債務負担考慮し支援 アフリカ開発会議 横浜宣言採択、閉幕

2019年8月31日 02時00分
 日本が国連などと共催する第七回「アフリカ開発会議(TICAD)」は三十日、相手国の返済能力を考慮した投資などによりアフリカの経済成長を支援するとした「横浜宣言」を採択し、閉幕した。中国による過大な融資で一部の国が債務超過となっている問題を踏まえ、日本として持続可能な発展を後押しする考えを強調した。

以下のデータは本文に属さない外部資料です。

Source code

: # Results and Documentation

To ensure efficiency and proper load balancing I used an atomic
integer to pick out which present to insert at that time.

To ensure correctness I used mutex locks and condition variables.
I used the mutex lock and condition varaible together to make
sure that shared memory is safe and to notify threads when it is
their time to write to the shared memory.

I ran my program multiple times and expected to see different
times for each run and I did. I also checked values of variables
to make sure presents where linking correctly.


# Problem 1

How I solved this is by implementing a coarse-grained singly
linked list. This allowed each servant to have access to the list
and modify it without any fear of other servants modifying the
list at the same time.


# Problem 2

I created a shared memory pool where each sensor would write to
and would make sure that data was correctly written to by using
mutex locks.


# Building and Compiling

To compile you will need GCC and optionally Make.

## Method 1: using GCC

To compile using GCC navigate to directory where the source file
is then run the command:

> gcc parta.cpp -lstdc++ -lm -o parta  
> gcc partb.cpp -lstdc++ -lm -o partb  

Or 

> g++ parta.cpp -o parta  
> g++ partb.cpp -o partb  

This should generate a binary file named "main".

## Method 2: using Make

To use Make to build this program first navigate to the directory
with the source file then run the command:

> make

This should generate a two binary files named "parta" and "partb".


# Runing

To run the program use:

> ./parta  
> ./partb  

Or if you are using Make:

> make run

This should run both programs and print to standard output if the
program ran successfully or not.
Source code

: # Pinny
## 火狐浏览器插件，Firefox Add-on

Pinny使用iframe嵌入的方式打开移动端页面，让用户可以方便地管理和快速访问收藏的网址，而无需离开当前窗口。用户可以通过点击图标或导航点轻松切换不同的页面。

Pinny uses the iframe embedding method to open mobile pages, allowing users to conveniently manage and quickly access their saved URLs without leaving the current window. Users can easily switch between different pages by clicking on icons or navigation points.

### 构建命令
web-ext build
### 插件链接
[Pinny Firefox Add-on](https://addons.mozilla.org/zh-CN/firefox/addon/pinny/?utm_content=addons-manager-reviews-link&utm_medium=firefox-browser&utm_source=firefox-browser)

 安倍晋三首相は閉幕後の記者会見で「支援対象国の債務負担が過剰にならないようにしなければならない。支援の透明性、経済性、債務の持続可能性が求められる」と述べた。中国へ債務を返済できなくなった国が、港湾などのインフラ施設の権限を握られる「債務のわな」に陥る問題に関し中国をけん制した。
 日本は今回の会議で、財務管理のための研修やアドバイザーの派遣を通じてアフリカ諸国の債務管理能力の向上を手助けする考えを表明。日本企業の進出や投資拡大を促すため、アフリカから六年間で三千人の若者を日本の大学や企業に招くことを決めた。
 宣言では、日本が常任理事国入りを目指している国連安全保障理事会の改革の必要性についても確認。中国が海洋進出を強めていることを念頭に、国際法やルールに基づいて航行の自由や海洋利用を保障する「開かれたインド太平洋」構想に初めて言及した。